Supplied data>
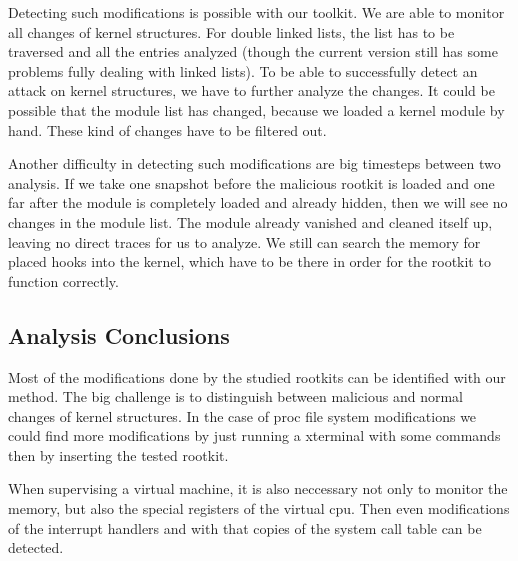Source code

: Detecting such modifications is possible with our toolkit. We are able to monitor all changes of kernel structures. 
For double linked lists, the list has to be traversed and all the entries analyzed (though the current version 
still has some problems fully dealing with linked lists). To be able to successfully detect an attack on kernel 
structures, we have to further analyze the changes. It could be possible that the module list has changed, 
because we loaded a kernel module by hand. These kind of changes have to be filtered out. 

Another difficulty in detecting such modifications are big timesteps between two analysis. If we take one 
snapshot before the malicious rootkit is loaded and one far after the module is completely loaded and 
already hidden, then we will see no changes in the module list. The module already vanished and cleaned 
itself up, leaving no direct traces for us to analyze. We still can search the memory for placed hooks 
into the kernel, which have to be there in order for the rootkit to function correctly.

\subsection{Analysis Conclusions}
Most of the modifications done by the studied rootkits can be identified with our method. 
The big challenge is to distinguish between malicious and normal changes of kernel structures. 
In the case of proc file system modifications we could find 
more modifications by just running a xterminal with some commands then by inserting the tested rootkit.

When supervising a virtual machine, it is also neccessary not only to monitor the memory, but also the special registers 
of the virtual cpu. Then even modifications of the interrupt handlers and with that copies of the system call table can 
be detected.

Exercise details> The expected output is the full data above, reproduced exactly with no images.

Reply to the task>
Source code

: Detecting such modifications is possible with our toolkit. We are able to monitor all changes of kernel structures. 
For double linked lists, the list has to be traversed and all the entries analyzed (though the current version 
still has some problems fully dealing with linked lists). To be able to successfully detect an attack on kernel 
structures, we have to further analyze the changes. It could be possible that the module list has changed, 
because we loaded a kernel module by hand. These kind of changes have to be filtered out. 

Another difficulty in detecting such modifications are big timesteps between two analysis. If we take one 
snapshot before the malicious rootkit is loaded and one far after the module is completely loaded and 
already hidden, then we will see no changes in the module list. The module already vanished and cleaned 
itself up, leaving no direct traces for us to analyze. We still can search the memory for placed hooks 
into the kernel, which have to be there in order for the rootkit to function correctly.

\subsection{Analysis Conclusions}
Most of the modifications done by the studied rootkits can be identified with our method. 
The big challenge is to distinguish between malicious and normal changes of kernel structures. 
In the case of proc file system modifications we could find 
more modifications by just running a xterminal with some commands then by inserting the tested rootkit.

When supervising a virtual machine, it is also neccessary not only to monitor the memory, but also the special registers 
of the virtual cpu. Then even modifications of the interrupt handlers and with that copies of the system call table can 
be detected.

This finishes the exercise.